*** Provided data Section Begins ***

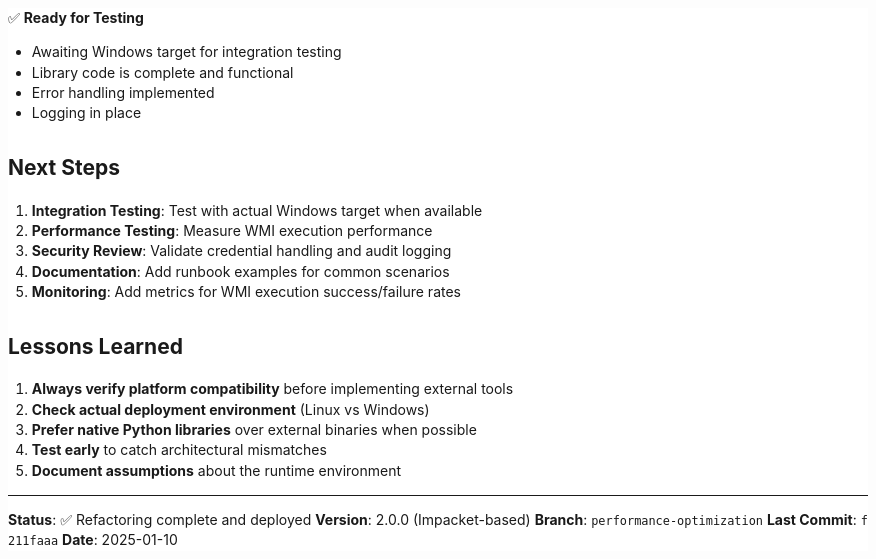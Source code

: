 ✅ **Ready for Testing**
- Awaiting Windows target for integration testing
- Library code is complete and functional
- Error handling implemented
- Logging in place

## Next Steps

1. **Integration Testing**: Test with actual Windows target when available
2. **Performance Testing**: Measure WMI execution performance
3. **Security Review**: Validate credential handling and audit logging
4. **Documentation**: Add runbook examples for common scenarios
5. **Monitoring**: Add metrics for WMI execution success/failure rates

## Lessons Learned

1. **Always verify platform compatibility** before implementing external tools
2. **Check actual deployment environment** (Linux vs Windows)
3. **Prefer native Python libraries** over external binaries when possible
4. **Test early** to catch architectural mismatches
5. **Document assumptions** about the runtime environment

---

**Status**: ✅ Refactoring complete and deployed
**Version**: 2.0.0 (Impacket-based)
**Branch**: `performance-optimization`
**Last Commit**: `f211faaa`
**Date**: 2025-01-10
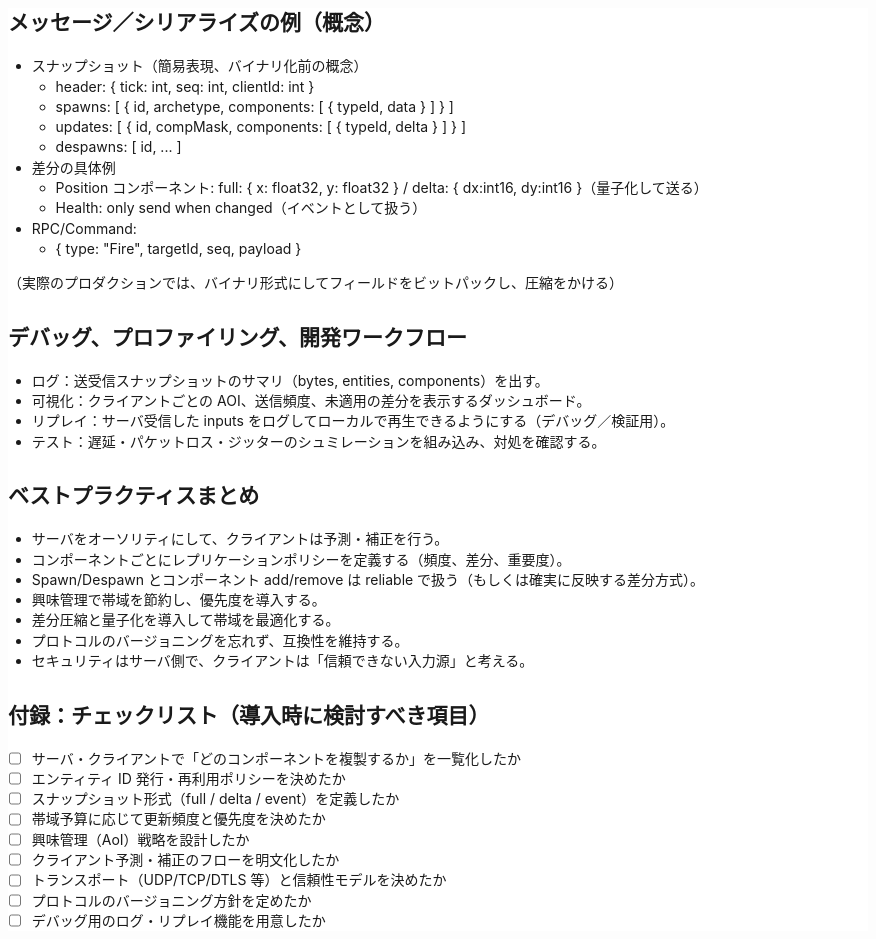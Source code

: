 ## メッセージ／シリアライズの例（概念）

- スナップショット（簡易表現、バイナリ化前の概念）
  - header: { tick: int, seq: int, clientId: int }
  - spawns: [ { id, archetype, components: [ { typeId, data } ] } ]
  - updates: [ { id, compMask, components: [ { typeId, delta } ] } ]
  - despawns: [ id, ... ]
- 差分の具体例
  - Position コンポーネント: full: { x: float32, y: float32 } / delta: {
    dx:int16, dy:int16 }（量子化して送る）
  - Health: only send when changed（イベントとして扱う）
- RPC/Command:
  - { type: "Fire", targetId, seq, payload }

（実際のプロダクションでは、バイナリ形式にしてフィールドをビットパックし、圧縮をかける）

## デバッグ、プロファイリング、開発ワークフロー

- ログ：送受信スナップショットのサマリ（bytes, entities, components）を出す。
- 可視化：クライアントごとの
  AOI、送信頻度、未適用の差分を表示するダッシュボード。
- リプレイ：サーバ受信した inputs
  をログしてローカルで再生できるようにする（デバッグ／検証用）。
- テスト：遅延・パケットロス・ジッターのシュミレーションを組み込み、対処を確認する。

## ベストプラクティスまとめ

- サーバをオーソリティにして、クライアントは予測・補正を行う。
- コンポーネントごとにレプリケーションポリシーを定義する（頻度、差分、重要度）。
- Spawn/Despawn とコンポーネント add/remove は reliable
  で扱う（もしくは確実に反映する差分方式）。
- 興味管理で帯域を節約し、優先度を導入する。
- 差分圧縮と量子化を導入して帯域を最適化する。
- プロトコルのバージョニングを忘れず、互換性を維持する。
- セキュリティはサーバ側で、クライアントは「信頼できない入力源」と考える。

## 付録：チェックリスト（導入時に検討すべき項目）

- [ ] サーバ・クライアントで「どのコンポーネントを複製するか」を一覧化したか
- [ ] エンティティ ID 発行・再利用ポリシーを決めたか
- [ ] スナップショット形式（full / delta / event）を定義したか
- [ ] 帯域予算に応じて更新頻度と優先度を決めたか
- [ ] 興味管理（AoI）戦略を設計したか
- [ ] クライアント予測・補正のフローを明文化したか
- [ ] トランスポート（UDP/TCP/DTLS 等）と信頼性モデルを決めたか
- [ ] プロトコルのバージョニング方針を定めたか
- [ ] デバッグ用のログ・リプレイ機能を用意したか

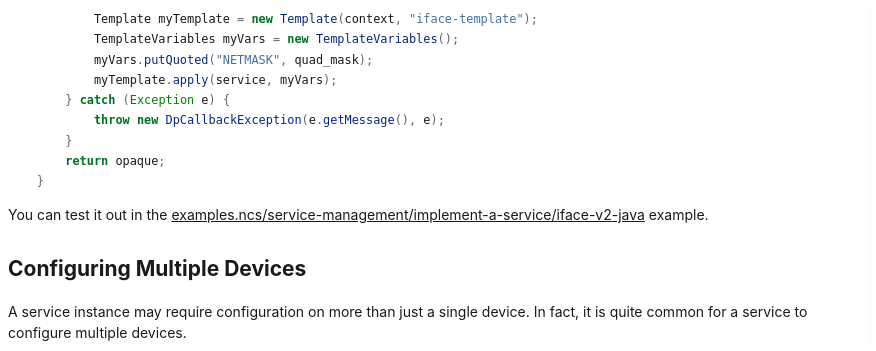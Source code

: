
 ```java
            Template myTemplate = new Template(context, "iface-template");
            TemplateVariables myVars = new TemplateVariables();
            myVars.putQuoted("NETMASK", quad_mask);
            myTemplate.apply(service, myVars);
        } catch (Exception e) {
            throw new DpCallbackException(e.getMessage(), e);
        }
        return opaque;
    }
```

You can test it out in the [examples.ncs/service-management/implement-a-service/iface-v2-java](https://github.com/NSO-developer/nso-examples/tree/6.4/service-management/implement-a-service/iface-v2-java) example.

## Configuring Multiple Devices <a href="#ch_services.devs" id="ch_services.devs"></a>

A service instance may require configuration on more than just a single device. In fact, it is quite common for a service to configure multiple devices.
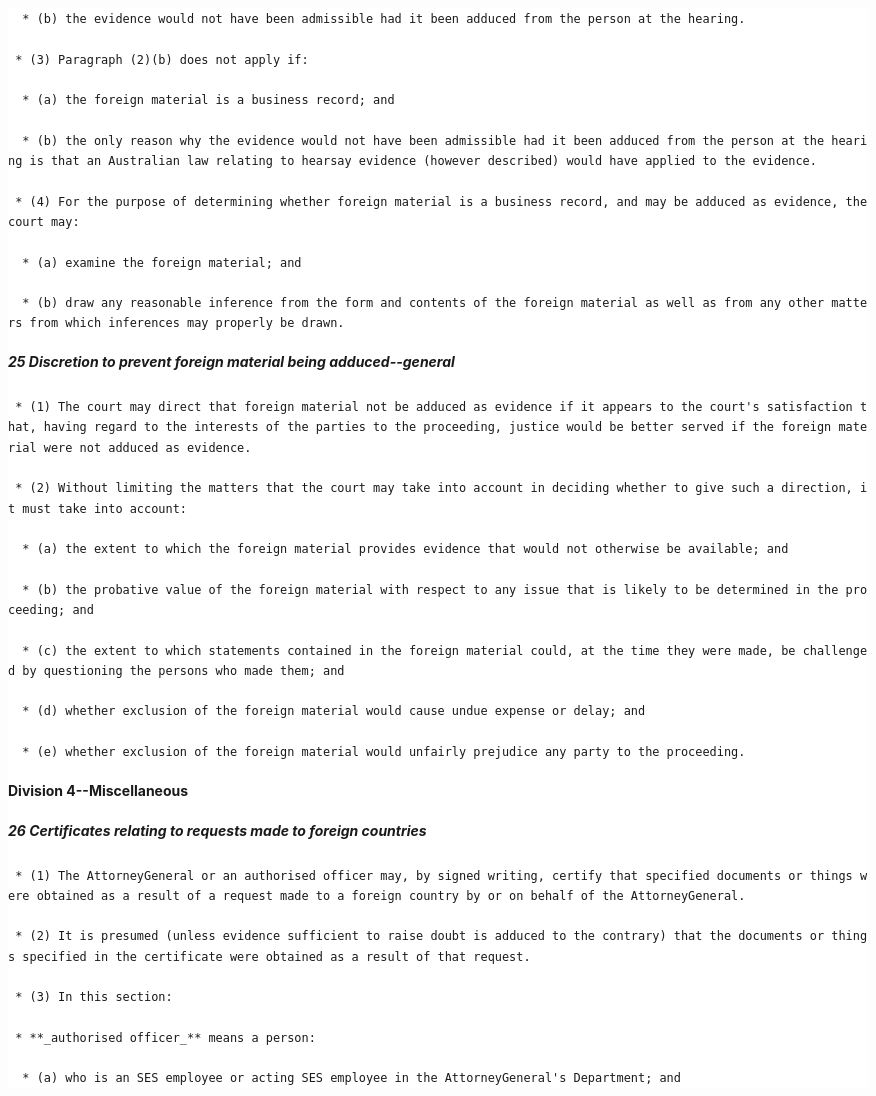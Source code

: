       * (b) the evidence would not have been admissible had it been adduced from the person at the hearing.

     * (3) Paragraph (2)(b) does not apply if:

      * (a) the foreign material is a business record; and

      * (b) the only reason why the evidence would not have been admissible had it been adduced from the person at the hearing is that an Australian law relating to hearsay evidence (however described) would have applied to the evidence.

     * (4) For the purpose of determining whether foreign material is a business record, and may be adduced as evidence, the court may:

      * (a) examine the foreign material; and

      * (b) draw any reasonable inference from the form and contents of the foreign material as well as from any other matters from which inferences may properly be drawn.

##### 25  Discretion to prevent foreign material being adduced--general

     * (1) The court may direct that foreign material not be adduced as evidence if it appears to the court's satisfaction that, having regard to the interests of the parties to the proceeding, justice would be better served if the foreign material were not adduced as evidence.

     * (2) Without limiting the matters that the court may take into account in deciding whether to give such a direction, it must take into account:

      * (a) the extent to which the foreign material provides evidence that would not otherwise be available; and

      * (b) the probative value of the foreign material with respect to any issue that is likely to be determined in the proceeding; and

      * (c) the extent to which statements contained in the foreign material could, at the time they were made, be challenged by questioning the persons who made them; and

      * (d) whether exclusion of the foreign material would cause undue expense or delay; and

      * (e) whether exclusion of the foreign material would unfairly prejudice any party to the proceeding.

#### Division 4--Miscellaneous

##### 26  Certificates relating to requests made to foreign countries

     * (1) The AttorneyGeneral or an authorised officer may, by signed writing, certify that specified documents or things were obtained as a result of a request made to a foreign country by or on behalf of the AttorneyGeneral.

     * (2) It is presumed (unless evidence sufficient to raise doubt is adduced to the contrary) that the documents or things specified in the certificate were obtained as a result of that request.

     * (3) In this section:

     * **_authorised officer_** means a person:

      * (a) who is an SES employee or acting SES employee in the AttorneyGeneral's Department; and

*** Provided data Section Ends ***

§ Prompt: Apart from the pictures, return the records exactly.

§ Response to the exercise:
Source code

: ✅ **Ready for Testing**
- Awaiting Windows target for integration testing
- Library code is complete and functional
- Error handling implemented
- Logging in place

## Next Steps

1. **Integration Testing**: Test with actual Windows target when available
2. **Performance Testing**: Measure WMI execution performance
3. **Security Review**: Validate credential handling and audit logging
4. **Documentation**: Add runbook examples for common scenarios
5. **Monitoring**: Add metrics for WMI execution success/failure rates

## Lessons Learned

1. **Always verify platform compatibility** before implementing external tools
2. **Check actual deployment environment** (Linux vs Windows)
3. **Prefer native Python libraries** over external binaries when possible
4. **Test early** to catch architectural mismatches
5. **Document assumptions** about the runtime environment

---

**Status**: ✅ Refactoring complete and deployed
**Version**: 2.0.0 (Impacket-based)
**Branch**: `performance-optimization`
**Last Commit**: `f211faaa`
**Date**: 2025-01-10
Source code

: ## メッセージ／シリアライズの例（概念）

- スナップショット（簡易表現、バイナリ化前の概念）
  - header: { tick: int, seq: int, clientId: int }
  - spawns: [ { id, archetype, components: [ { typeId, data } ] } ]
  - updates: [ { id, compMask, components: [ { typeId, delta } ] } ]
  - despawns: [ id, ... ]
- 差分の具体例
  - Position コンポーネント: full: { x: float32, y: float32 } / delta: {
    dx:int16, dy:int16 }（量子化して送る）
  - Health: only send when changed（イベントとして扱う）
- RPC/Command:
  - { type: "Fire", targetId, seq, payload }

（実際のプロダクションでは、バイナリ形式にしてフィールドをビットパックし、圧縮をかける）

## デバッグ、プロファイリング、開発ワークフロー

- ログ：送受信スナップショットのサマリ（bytes, entities, components）を出す。
- 可視化：クライアントごとの
  AOI、送信頻度、未適用の差分を表示するダッシュボード。
- リプレイ：サーバ受信した inputs
  をログしてローカルで再生できるようにする（デバッグ／検証用）。
- テスト：遅延・パケットロス・ジッターのシュミレーションを組み込み、対処を確認する。

## ベストプラクティスまとめ

- サーバをオーソリティにして、クライアントは予測・補正を行う。
- コンポーネントごとにレプリケーションポリシーを定義する（頻度、差分、重要度）。
- Spawn/Despawn とコンポーネント add/remove は reliable
  で扱う（もしくは確実に反映する差分方式）。
- 興味管理で帯域を節約し、優先度を導入する。
- 差分圧縮と量子化を導入して帯域を最適化する。
- プロトコルのバージョニングを忘れず、互換性を維持する。
- セキュリティはサーバ側で、クライアントは「信頼できない入力源」と考える。

## 付録：チェックリスト（導入時に検討すべき項目）

- [ ] サーバ・クライアントで「どのコンポーネントを複製するか」を一覧化したか
- [ ] エンティティ ID 発行・再利用ポリシーを決めたか
- [ ] スナップショット形式（full / delta / event）を定義したか
- [ ] 帯域予算に応じて更新頻度と優先度を決めたか
- [ ] 興味管理（AoI）戦略を設計したか
- [ ] クライアント予測・補正のフローを明文化したか
- [ ] トランスポート（UDP/TCP/DTLS 等）と信頼性モデルを決めたか
- [ ] プロトコルのバージョニング方針を定めたか
- [ ] デバッグ用のログ・リプレイ機能を用意したか

Source code

:
 ```java
            Template myTemplate = new Template(context, "iface-template");
            TemplateVariables myVars = new TemplateVariables();
            myVars.putQuoted("NETMASK", quad_mask);
            myTemplate.apply(service, myVars);
        } catch (Exception e) {
            throw new DpCallbackException(e.getMessage(), e);
        }
        return opaque;
    }
```

You can test it out in the [examples.ncs/service-management/implement-a-service/iface-v2-java](https://github.com/NSO-developer/nso-examples/tree/6.4/service-management/implement-a-service/iface-v2-java) example.

## Configuring Multiple Devices <a href="#ch_services.devs" id="ch_services.devs"></a>

A service instance may require configuration on more than just a single device. In fact, it is quite common for a service to configure multiple devices.
Source code

:       * (b) the evidence would not have been admissible had it been adduced from the person at the hearing.

     * (3) Paragraph (2)(b) does not apply if:

      * (a) the foreign material is a business record; and

      * (b) the only reason why the evidence would not have been admissible had it been adduced from the person at the hearing is that an Australian law relating to hearsay evidence (however described) would have applied to the evidence.

     * (4) For the purpose of determining whether foreign material is a business record, and may be adduced as evidence, the court may:

      * (a) examine the foreign material; and

      * (b) draw any reasonable inference from the form and contents of the foreign material as well as from any other matters from which inferences may properly be drawn.

##### 25  Discretion to prevent foreign material being adduced--general

     * (1) The court may direct that foreign material not be adduced as evidence if it appears to the court's satisfaction that, having regard to the interests of the parties to the proceeding, justice would be better served if the foreign material were not adduced as evidence.

     * (2) Without limiting the matters that the court may take into account in deciding whether to give such a direction, it must take into account:

      * (a) the extent to which the foreign material provides evidence that would not otherwise be available; and

      * (b) the probative value of the foreign material with respect to any issue that is likely to be determined in the proceeding; and

      * (c) the extent to which statements contained in the foreign material could, at the time they were made, be challenged by questioning the persons who made them; and

      * (d) whether exclusion of the foreign material would cause undue expense or delay; and

      * (e) whether exclusion of the foreign material would unfairly prejudice any party to the proceeding.

#### Division 4--Miscellaneous

##### 26  Certificates relating to requests made to foreign countries

     * (1) The AttorneyGeneral or an authorised officer may, by signed writing, certify that specified documents or things were obtained as a result of a request made to a foreign country by or on behalf of the AttorneyGeneral.

     * (2) It is presumed (unless evidence sufficient to raise doubt is adduced to the contrary) that the documents or things specified in the certificate were obtained as a result of that request.

     * (3) In this section:

     * **_authorised officer_** means a person:

      * (a) who is an SES employee or acting SES employee in the AttorneyGeneral's Department; and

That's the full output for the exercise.